• DATA TO EXAMINE:
..........

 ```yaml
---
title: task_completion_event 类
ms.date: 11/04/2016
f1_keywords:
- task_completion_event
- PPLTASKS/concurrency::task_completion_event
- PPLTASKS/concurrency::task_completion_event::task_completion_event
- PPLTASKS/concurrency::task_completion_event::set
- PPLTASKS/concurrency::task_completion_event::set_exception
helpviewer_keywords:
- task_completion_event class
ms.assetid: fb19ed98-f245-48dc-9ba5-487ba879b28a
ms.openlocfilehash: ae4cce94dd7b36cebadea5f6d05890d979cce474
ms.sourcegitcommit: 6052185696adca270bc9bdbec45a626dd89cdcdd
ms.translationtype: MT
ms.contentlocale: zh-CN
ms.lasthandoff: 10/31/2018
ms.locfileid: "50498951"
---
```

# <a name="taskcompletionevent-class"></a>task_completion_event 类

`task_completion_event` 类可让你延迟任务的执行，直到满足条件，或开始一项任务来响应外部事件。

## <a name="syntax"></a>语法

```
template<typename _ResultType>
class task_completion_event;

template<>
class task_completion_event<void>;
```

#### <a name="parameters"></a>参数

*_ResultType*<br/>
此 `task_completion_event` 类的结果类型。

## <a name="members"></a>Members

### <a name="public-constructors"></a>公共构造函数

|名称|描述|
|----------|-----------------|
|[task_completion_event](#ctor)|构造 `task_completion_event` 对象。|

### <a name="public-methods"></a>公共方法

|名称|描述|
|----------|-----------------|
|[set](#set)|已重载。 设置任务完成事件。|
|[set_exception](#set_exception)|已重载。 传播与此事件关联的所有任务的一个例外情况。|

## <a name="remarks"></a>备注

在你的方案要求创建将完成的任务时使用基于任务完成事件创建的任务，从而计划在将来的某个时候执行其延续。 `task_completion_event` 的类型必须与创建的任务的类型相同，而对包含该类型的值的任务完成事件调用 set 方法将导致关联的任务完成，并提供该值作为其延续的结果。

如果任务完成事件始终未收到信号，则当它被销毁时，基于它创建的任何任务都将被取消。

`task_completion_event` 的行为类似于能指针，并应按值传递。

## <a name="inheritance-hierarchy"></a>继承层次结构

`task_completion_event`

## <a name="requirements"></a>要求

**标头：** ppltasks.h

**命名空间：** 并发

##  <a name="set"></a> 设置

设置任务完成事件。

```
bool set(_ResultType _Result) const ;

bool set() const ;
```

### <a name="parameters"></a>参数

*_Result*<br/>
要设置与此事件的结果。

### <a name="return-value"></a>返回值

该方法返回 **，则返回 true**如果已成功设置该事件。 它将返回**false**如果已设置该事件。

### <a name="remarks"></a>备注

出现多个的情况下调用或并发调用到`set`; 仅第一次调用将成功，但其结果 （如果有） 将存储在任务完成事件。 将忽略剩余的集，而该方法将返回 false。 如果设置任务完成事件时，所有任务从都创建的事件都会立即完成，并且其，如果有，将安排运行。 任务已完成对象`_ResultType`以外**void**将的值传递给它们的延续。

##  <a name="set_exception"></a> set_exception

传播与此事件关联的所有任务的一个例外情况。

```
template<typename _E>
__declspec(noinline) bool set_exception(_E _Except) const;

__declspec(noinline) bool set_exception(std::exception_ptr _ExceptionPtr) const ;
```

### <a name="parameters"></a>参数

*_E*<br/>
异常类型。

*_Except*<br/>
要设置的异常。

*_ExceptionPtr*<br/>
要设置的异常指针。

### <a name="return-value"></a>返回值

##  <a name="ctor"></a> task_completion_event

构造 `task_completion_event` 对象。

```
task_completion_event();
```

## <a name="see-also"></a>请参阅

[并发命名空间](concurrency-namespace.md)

..........

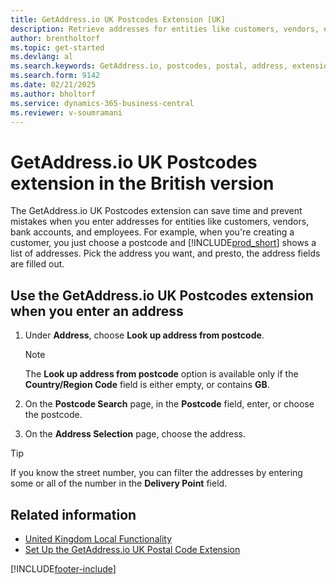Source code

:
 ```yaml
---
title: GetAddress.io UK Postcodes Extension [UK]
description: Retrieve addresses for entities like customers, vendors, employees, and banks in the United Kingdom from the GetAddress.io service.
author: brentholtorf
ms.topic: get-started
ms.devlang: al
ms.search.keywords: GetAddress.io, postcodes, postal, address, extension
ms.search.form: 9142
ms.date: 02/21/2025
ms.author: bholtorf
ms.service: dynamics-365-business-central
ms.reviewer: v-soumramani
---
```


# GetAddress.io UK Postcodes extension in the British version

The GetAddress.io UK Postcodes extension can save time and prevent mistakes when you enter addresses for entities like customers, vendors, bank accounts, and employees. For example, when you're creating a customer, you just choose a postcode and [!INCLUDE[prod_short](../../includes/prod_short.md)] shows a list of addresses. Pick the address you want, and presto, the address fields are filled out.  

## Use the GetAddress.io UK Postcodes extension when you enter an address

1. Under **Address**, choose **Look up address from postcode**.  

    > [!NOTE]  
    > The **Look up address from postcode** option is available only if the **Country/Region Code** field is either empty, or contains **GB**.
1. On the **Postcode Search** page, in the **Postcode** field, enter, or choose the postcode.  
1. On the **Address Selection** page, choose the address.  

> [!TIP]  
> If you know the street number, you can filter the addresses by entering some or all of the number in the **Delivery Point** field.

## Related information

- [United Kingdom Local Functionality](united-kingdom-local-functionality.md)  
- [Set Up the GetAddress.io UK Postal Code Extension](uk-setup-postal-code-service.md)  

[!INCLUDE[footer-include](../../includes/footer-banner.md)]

..........

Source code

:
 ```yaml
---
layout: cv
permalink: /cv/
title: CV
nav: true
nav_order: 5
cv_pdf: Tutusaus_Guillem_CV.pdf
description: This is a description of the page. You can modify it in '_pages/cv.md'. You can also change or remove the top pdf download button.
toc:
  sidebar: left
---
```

..........

• REQUIRED WORK: Scan the records for the string "Kingdom" and report each line where it occurs.

• ANSWER TO THIS PROBLEM:
description: Retrieve addresses for entities like customers, vendors, employees, and banks in the United Kingdom from the GetAddress.io service.
- [United Kingdom Local Functionality](united-kingdom-local-functionality.md)  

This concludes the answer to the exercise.